Oh my... Haaretz op-ed admits that the Left is free to speak in Israel but cannot make a case
An op-ed in Haaretz debunks an op-ed in the New York Times that claims that the Left in Israel has been terrorized into silence
As I write this, the most-emailed post on the New York Times website is a short piece called “How Israel Silences Dissent,” by Mairav Zonszein who, like me, moved to Israel from America where she was born. And like me, she is a leftist and a political activist. Zonszein describes a small group of thugs who mixed it up with Tel Aviv peace demonstrators at the start of the Gaza war, a death threat phoned into a theater against a renowned 75 year old stage actress, Gila Almagor, after a newspaper reported that the grotesque murder and immolation of a Palestinian teen in Jerusalem left her embarrassed to be an Israeli, the cancelling of an endorsement deal for a gifted comedian, Orna Banai, after she expressed sympathy for Gazan kids, and threats against a Haaretz journalist, Gideon Levy, who described Israeli pilots as war criminals. All these, Zonszein wrote, demonstrate “the aggressive silencing of anyone who voices disapproval of Israeli policies or expresses empathy with Palestinians.”
The thing is, they don’t.
Don’t get me wrong; they’re terrible.... My stomach churned when I watched, heard and read all these things, just as Zonszein’s did.
But then, that’s the point: I watched, heard and read all these things. The criticisms reached me. The criticisms of the criticisms reached me. Discussion of the criticism and of the criticisms of the criticisms reached me. No one was silenced. The week after thugs punched three demonstrators, there was another demonstration, this one larger, and protected by more police. The actress, the comedian and the journalist received hours of airtime and hundreds of column inches. The murder of the Palestinian kid in Jerusalem was condemned by multitudes, including the parents of the three Israeli boys who were murdered weeks earlier.
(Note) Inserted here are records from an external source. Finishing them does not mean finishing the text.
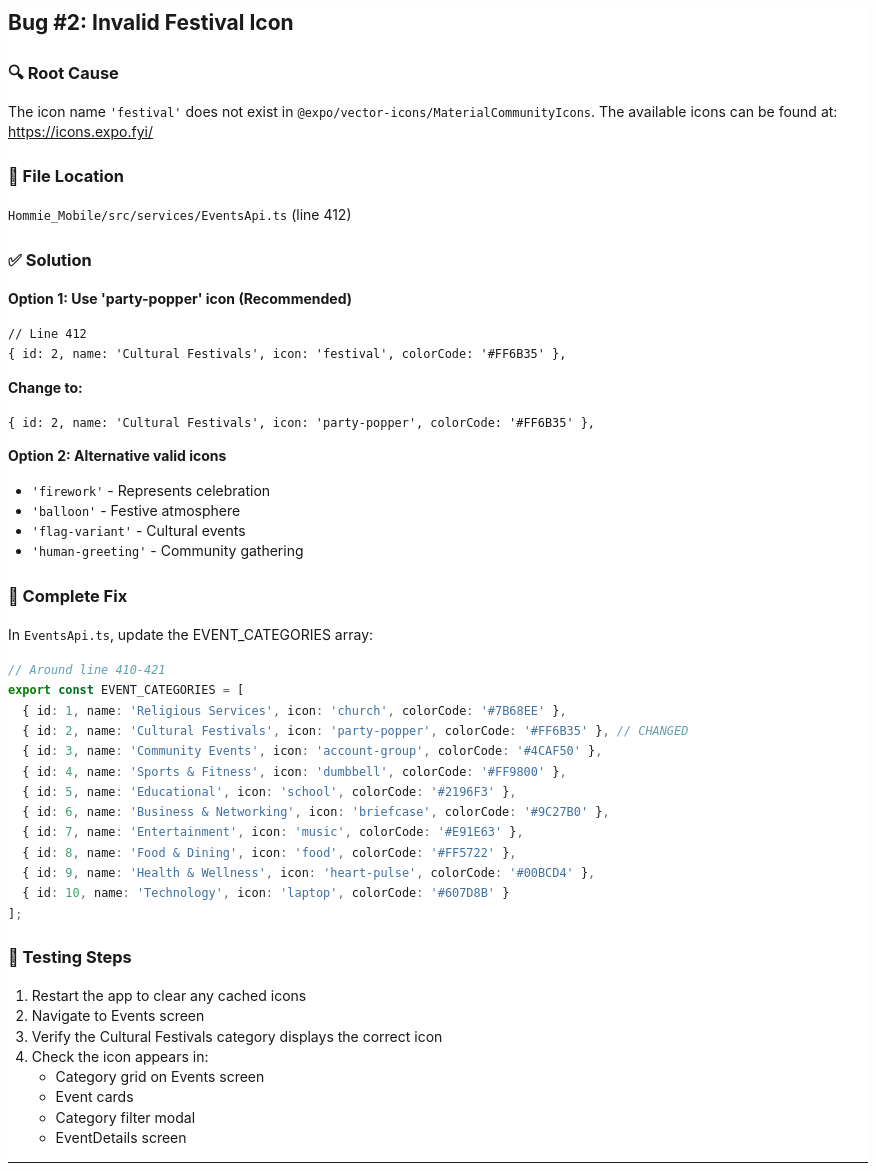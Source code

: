 
## Bug #2: Invalid Festival Icon

### 🔍 Root Cause
The icon name `'festival'` does not exist in `@expo/vector-icons/MaterialCommunityIcons`. The available icons can be found at: https://icons.expo.fyi/

### 📍 File Location
`Hommie_Mobile/src/services/EventsApi.ts` (line 412)

### ✅ Solution

**Option 1: Use 'party-popper' icon (Recommended)**
```tsx
// Line 412
{ id: 2, name: 'Cultural Festivals', icon: 'festival', colorCode: '#FF6B35' },
```

**Change to:**
```tsx
{ id: 2, name: 'Cultural Festivals', icon: 'party-popper', colorCode: '#FF6B35' },
```

**Option 2: Alternative valid icons**
- `'firework'` - Represents celebration
- `'balloon'` - Festive atmosphere
- `'flag-variant'` - Cultural events
- `'human-greeting'` - Community gathering

### 📝 Complete Fix

In `EventsApi.ts`, update the EVENT_CATEGORIES array:

```typescript
// Around line 410-421
export const EVENT_CATEGORIES = [
  { id: 1, name: 'Religious Services', icon: 'church', colorCode: '#7B68EE' },
  { id: 2, name: 'Cultural Festivals', icon: 'party-popper', colorCode: '#FF6B35' }, // CHANGED
  { id: 3, name: 'Community Events', icon: 'account-group', colorCode: '#4CAF50' },
  { id: 4, name: 'Sports & Fitness', icon: 'dumbbell', colorCode: '#FF9800' },
  { id: 5, name: 'Educational', icon: 'school', colorCode: '#2196F3' },
  { id: 6, name: 'Business & Networking', icon: 'briefcase', colorCode: '#9C27B0' },
  { id: 7, name: 'Entertainment', icon: 'music', colorCode: '#E91E63' },
  { id: 8, name: 'Food & Dining', icon: 'food', colorCode: '#FF5722' },
  { id: 9, name: 'Health & Wellness', icon: 'heart-pulse', colorCode: '#00BCD4' },
  { id: 10, name: 'Technology', icon: 'laptop', colorCode: '#607D8B' }
];
```

### 🧪 Testing Steps
1. Restart the app to clear any cached icons
2. Navigate to Events screen
3. Verify the Cultural Festivals category displays the correct icon
4. Check the icon appears in:
   - Category grid on Events screen
   - Event cards
   - Category filter modal
   - EventDetails screen

---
Although most Israelis supported the war in Gaza, especially at the start, there were voices of dissent in all media and especially on the internet....
The simple fact is, a lot of the media, and a lot of academia, and a lot of NGOs and civil society in Israel lean left, and sometimes far left. We have ways of expressing ourselves, and we did express ourselves. I was not intimidated. The thugs did not keep me away from the demonstrations, and did not make me too fearful to bring my kids along. If we’re honest, the dozen right-wing bullies shouting threats infuriated lots of us, but they intimidated no one. Leftist Israelis may not have shown as much anguish or empathy as Zonszein thinks we should have. But that was not because we were aggressively silenced. Perhaps we were too silent, but not because we were silenced.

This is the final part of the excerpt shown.